◆ What is needed
All that is wanted is the span of lines from the one with "- Internet connection" to the last line of the data, copied exactly.

[Data extracted from a collection]
◇ ◇ ◇
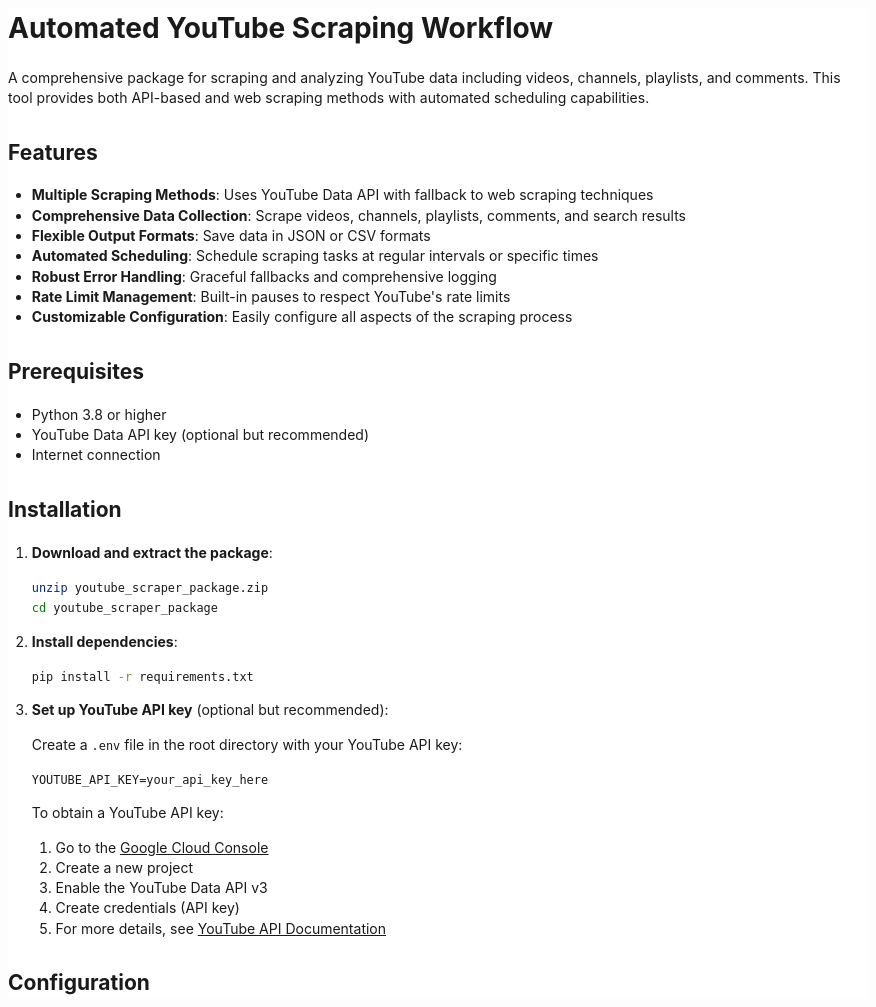 # Automated YouTube Scraping Workflow

A comprehensive package for scraping and analyzing YouTube data including videos, channels, playlists, and comments. This tool provides both API-based and web scraping methods with automated scheduling capabilities.

## Features

- **Multiple Scraping Methods**: Uses YouTube Data API with fallback to web scraping techniques
- **Comprehensive Data Collection**: Scrape videos, channels, playlists, comments, and search results
- **Flexible Output Formats**: Save data in JSON or CSV formats
- **Automated Scheduling**: Schedule scraping tasks at regular intervals or specific times
- **Robust Error Handling**: Graceful fallbacks and comprehensive logging
- **Rate Limit Management**: Built-in pauses to respect YouTube's rate limits
- **Customizable Configuration**: Easily configure all aspects of the scraping process

## Prerequisites

- Python 3.8 or higher
- YouTube Data API key (optional but recommended)
- Internet connection

## Installation

1. **Download and extract the package**:
   ```bash
   unzip youtube_scraper_package.zip
   cd youtube_scraper_package
   ```

2. **Install dependencies**:
   ```bash
   pip install -r requirements.txt
   ```

3. **Set up YouTube API key** (optional but recommended):
   
   Create a `.env` file in the root directory with your YouTube API key:
   ```
   YOUTUBE_API_KEY=your_api_key_here
   ```
   
   To obtain a YouTube API key:
   1. Go to the [Google Cloud Console](https://console.cloud.google.com/)
   2. Create a new project
   3. Enable the YouTube Data API v3
   4. Create credentials (API key)
   5. For more details, see [YouTube API Documentation](https://developers.google.com/youtube/v3/getting-started)

## Configuration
◇ ◇ ◇
◆ Response for this exercise
- Internet connection

## Installation

1. **Download and extract the package**:
   ```bash
   unzip youtube_scraper_package.zip
   cd youtube_scraper_package
   ```

2. **Install dependencies**:
   ```bash
   pip install -r requirements.txt
   ```

3. **Set up YouTube API key** (optional but recommended):
   
   Create a `.env` file in the root directory with your YouTube API key:
   ```
   YOUTUBE_API_KEY=your_api_key_here
   ```
   
   To obtain a YouTube API key:
   1. Go to the [Google Cloud Console](https://console.cloud.google.com/)
   2. Create a new project
   3. Enable the YouTube Data API v3
   4. Create credentials (API key)
   5. For more details, see [YouTube API Documentation](https://developers.google.com/youtube/v3/getting-started)

## Configuration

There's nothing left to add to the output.